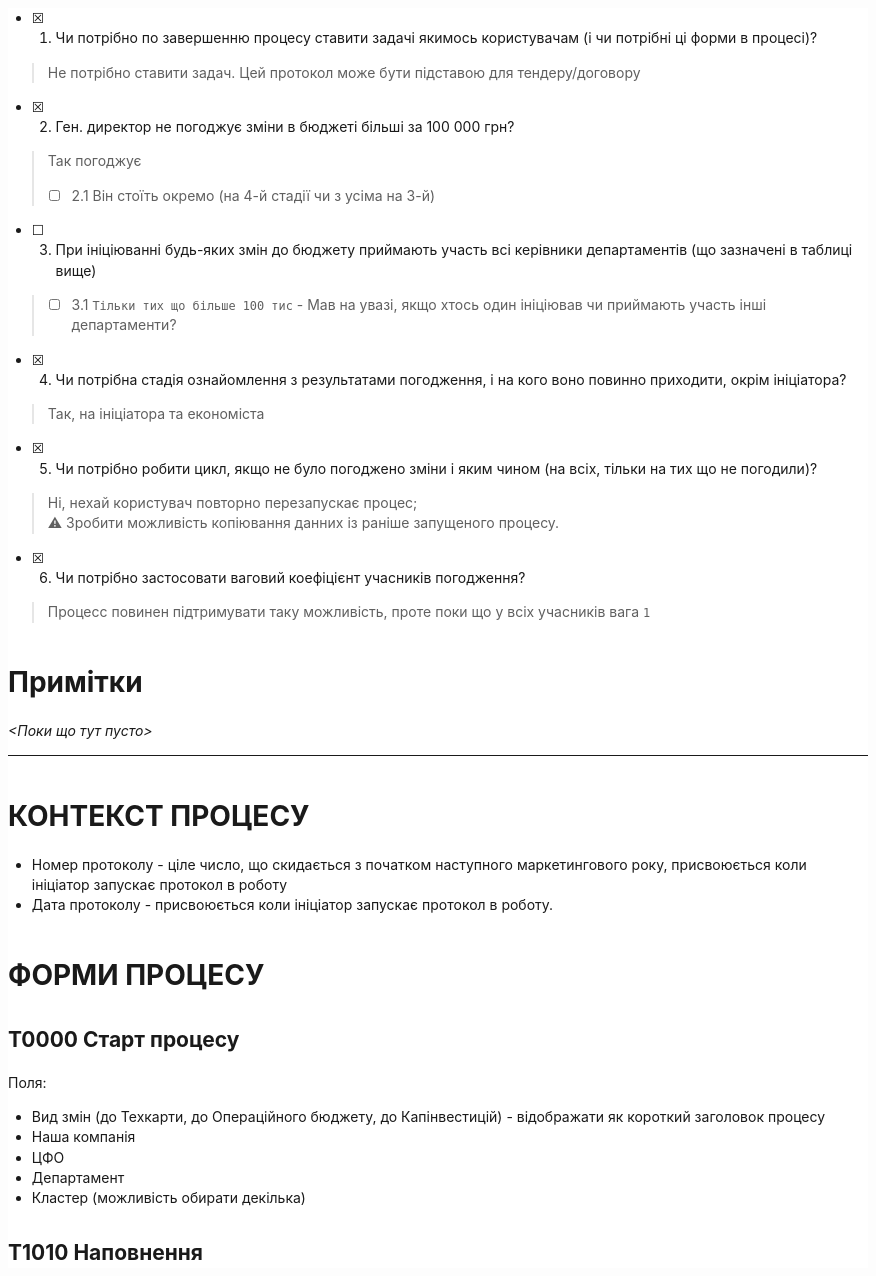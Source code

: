 - [x] 1. Чи потрібно по завершенню процесу ставити задачі якимось користувачам (і чи потрібні ці форми в процесі)?
> Не потрібно ставити задач. Цей протокол може бути підставою для тендеру/договору

- [x] 2. Ген. директор не погоджує зміни в бюджеті більші за 100 000 грн?
> Так погоджує
> - [ ] 2.1 Він стоїть окремо (на 4-й стадії чи з усіма на 3-й)

- [ ] 3. При ініціюванні будь-яких змін до бюджету приймають участь всі керівники департаментів (що зазначені в таблиці вище)
> - [ ] 3.1 `Тільки тих що більше 100 тис` - Мав на увазі, якщо хтось один ініціював чи приймають участь інші департаменти?

- [x] 4. Чи потрібна стадія ознайомлення з результатами погодження, і на кого воно повинно приходити, окрім ініціатора?
> Так, на ініціатора та економіста

- [x] 5. Чи потрібно робити цикл, якщо не було погоджено зміни і яким чином (на всіх, тільки на тих що не погодили)?
> Ні, нехай користувач повторно перезапускає процес;  
> ⚠️ Зробити можливість копіювання данних із раніше запущеного процесу.

- [x] 6. Чи потрібно застосовати ваговий коефіцієнт учасників погодження?
> Процесс повинен підтримувати таку можливість, проте поки що у всіх учасників вага `1`

# Примітки

*<Поки що тут пусто>* 

---
# КОНТЕКСТ ПРОЦЕСУ

- Номер протоколу - ціле число, що скидається з початком наступного маркетингового року, присвоюється коли ініціатор запускає протокол в роботу
- Дата протоколу - присвоюється коли ініціатор запускає протокол в роботу.

# ФОРМИ ПРОЦЕСУ

## T0000 Старт процесу

Поля:
- Вид змін (до Техкарти, до Операційного бюджету, до Капінвестицій) - відображати як короткий заголовок процесу
- Наша компанія
- ЦФО
- Департамент
- Кластер (можливість обирати декілька)

## T1010 Наповнення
■ ■ ■ ■ ■
■ **WORK TO BE COMPLETED**: Your task is to retype the entries verbatim, starting with the line that holds "Процесс повинен підтримувати" and stopping after the line that holds "# ФОРМИ ПРОЦЕСУ".

■ **FINISHED EXERCISE**:
> Процесс повинен підтримувати таку можливість, проте поки що у всіх учасників вага `1`

# Примітки

*<Поки що тут пусто>* 

---
# КОНТЕКСТ ПРОЦЕСУ

- Номер протоколу - ціле число, що скидається з початком наступного маркетингового року, присвоюється коли ініціатор запускає протокол в роботу
- Дата протоколу - присвоюється коли ініціатор запускає протокол в роботу.

# ФОРМИ ПРОЦЕСУ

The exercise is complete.